**About this task**
The listing below is to be written out word for word, minus its images.

************

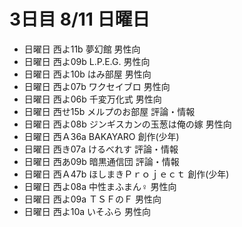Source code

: # 3日目 8/11 日曜日

- 日曜日 西よ11b 夢幻館 男性向
- 日曜日 西よ09b L.P.E.G. 男性向
- 日曜日 西よ10b はみ部屋 男性向
- 日曜日 西よ07b ワクセイブロ 男性向
- 日曜日 西よ06b 千変万化式 男性向
- 日曜日 西せ15b メルプのお部屋 評論・情報
- 日曜日 西よ08b ジンギスカンの玉葱は俺の嫁 男性向
- 日曜日 西Ａ36a BAKAYARO 創作(少年)
- 日曜日 西き07a けるべれす 評論・情報
- 日曜日 西あ09b 暗黒通信団 評論・情報
- 日曜日 西Ａ47b ほしまきＰｒｏｊｅｃｔ 創作(少年)
- 日曜日 西よ08a 中性まふまん♀ 男性向
- 日曜日 西よ09a ＴＳＦのＦ 男性向
- 日曜日 西よ10a いそふら 男性向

************

**Answer box**
Source code

: # 3日目 8/11 日曜日

- 日曜日 西よ11b 夢幻館 男性向
- 日曜日 西よ09b L.P.E.G. 男性向
- 日曜日 西よ10b はみ部屋 男性向
- 日曜日 西よ07b ワクセイブロ 男性向
- 日曜日 西よ06b 千変万化式 男性向
- 日曜日 西せ15b メルプのお部屋 評論・情報
- 日曜日 西よ08b ジンギスカンの玉葱は俺の嫁 男性向
- 日曜日 西Ａ36a BAKAYARO 創作(少年)
- 日曜日 西き07a けるべれす 評論・情報
- 日曜日 西あ09b 暗黒通信団 評論・情報
- 日曜日 西Ａ47b ほしまきＰｒｏｊｅｃｔ 創作(少年)
- 日曜日 西よ08a 中性まふまん♀ 男性向
- 日曜日 西よ09a ＴＳＦのＦ 男性向
- 日曜日 西よ10a いそふら 男性向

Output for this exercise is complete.